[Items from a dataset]

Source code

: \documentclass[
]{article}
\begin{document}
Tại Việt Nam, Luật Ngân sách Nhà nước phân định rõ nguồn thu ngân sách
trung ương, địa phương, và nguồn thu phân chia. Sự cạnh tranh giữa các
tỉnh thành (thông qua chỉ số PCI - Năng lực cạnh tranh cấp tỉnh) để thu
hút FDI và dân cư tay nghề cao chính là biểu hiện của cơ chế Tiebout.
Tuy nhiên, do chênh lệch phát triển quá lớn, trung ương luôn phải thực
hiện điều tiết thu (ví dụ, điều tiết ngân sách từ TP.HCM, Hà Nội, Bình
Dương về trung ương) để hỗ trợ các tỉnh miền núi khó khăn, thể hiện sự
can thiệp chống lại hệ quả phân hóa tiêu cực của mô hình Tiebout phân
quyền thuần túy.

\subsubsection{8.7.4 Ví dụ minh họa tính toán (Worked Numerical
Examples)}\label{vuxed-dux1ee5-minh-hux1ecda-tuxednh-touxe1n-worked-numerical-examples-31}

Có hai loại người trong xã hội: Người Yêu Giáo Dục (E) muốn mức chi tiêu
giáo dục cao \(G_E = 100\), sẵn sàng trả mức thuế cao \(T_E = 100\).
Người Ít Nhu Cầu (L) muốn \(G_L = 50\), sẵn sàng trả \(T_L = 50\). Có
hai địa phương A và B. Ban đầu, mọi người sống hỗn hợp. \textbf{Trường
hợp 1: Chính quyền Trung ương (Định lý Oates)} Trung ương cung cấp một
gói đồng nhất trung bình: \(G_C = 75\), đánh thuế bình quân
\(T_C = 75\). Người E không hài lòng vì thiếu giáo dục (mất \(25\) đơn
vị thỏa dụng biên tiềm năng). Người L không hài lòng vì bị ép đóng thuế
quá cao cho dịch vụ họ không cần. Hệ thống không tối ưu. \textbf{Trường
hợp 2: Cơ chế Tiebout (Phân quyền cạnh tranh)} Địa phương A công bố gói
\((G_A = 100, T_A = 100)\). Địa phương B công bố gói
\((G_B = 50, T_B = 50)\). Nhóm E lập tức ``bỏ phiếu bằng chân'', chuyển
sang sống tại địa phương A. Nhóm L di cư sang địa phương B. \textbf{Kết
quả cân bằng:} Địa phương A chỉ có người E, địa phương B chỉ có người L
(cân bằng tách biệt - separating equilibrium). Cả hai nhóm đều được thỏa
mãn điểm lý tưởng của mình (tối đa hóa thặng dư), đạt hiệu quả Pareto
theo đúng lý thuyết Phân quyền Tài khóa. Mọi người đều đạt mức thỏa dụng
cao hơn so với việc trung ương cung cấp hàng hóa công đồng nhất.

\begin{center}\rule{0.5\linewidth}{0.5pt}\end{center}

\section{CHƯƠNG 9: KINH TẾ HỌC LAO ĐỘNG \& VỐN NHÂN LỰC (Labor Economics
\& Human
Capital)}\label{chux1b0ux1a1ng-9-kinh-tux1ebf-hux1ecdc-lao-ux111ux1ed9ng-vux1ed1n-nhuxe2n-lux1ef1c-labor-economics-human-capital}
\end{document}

THE PROBLEM: A faithful copy is required of the lines from the one with "mãn điểm lý" through the last line of the data; please add nothing.

SOLUTION TO THIS PROBLEM:
mãn điểm lý tưởng của mình (tối đa hóa thặng dư), đạt hiệu quả Pareto
theo đúng lý thuyết Phân quyền Tài khóa. Mọi người đều đạt mức thỏa dụng
cao hơn so với việc trung ương cung cấp hàng hóa công đồng nhất.

\begin{center}\rule{0.5\linewidth}{0.5pt}\end{center}

\section{CHƯƠNG 9: KINH TẾ HỌC LAO ĐỘNG \& VỐN NHÂN LỰC (Labor Economics
\& Human
Capital)}\label{chux1b0ux1a1ng-9-kinh-tux1ebf-hux1ecdc-lao-ux111ux1ed9ng-vux1ed1n-nhuxe2n-lux1ef1c-labor-economics-human-capital}
\end{document}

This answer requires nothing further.